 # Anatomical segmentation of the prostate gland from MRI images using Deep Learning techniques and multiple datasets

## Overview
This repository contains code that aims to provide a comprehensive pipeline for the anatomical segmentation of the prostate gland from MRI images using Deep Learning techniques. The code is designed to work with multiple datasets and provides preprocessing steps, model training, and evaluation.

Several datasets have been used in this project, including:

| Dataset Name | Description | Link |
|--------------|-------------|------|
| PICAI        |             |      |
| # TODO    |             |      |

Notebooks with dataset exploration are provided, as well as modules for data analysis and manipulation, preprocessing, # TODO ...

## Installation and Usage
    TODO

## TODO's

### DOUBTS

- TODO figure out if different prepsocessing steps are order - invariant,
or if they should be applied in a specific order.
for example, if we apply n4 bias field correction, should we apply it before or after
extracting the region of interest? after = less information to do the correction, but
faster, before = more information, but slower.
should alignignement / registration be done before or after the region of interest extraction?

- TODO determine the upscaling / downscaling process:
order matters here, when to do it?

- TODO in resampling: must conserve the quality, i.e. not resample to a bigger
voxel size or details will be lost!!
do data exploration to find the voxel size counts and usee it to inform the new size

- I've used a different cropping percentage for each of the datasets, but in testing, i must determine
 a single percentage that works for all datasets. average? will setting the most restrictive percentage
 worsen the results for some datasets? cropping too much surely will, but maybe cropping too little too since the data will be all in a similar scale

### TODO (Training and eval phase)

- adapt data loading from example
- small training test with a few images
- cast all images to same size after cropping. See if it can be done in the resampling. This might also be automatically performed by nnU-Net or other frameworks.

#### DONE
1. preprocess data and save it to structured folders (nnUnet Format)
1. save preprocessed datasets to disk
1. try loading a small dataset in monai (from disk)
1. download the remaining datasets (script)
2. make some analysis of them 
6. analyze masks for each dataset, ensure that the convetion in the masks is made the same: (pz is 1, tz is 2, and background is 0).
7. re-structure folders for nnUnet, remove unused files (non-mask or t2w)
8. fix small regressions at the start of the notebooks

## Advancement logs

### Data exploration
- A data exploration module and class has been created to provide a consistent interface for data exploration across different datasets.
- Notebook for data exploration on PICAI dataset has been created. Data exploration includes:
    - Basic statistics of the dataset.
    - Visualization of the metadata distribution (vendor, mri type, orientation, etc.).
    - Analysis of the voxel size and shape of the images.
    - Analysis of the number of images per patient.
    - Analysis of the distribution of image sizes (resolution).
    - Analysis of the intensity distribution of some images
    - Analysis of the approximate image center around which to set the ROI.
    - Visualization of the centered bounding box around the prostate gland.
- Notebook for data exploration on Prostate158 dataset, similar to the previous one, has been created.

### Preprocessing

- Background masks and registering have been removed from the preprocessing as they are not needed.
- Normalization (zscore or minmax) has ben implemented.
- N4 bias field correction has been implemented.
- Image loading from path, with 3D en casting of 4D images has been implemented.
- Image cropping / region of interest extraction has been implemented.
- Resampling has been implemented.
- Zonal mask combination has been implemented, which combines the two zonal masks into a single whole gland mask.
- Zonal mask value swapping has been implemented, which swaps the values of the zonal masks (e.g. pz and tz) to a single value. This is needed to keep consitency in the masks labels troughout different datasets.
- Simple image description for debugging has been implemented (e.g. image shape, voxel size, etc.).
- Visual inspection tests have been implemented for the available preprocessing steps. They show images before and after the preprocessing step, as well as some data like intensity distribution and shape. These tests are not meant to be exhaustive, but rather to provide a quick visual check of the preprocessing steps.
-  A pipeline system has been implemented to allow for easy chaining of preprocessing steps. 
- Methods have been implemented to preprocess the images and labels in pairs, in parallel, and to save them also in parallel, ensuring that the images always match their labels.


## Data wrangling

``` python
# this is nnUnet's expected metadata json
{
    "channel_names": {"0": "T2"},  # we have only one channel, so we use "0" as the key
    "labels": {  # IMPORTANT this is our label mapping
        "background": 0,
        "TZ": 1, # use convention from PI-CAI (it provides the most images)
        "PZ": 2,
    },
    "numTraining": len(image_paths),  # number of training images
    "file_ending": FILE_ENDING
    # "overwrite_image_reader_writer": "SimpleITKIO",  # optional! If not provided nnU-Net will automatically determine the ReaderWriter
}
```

****************

WHAT IS NEEDED: Every line above from the line with "for example, if" to the line with "worsen the results", both included, must be reproduced exactly, and no other line may appear.

TASK SOLUTION:
for example, if we apply n4 bias field correction, should we apply it before or after
extracting the region of interest? after = less information to do the correction, but
faster, before = more information, but slower.
should alignignement / registration be done before or after the region of interest extraction?

- TODO determine the upscaling / downscaling process:
order matters here, when to do it?

- TODO in resampling: must conserve the quality, i.e. not resample to a bigger
voxel size or details will be lost!!
do data exploration to find the voxel size counts and usee it to inform the new size

- I've used a different cropping percentage for each of the datasets, but in testing, i must determine
 a single percentage that works for all datasets. average? will setting the most restrictive percentage
 worsen the results for some datasets? cropping too much surely will, but maybe cropping too little too since the data will be all in a similar scale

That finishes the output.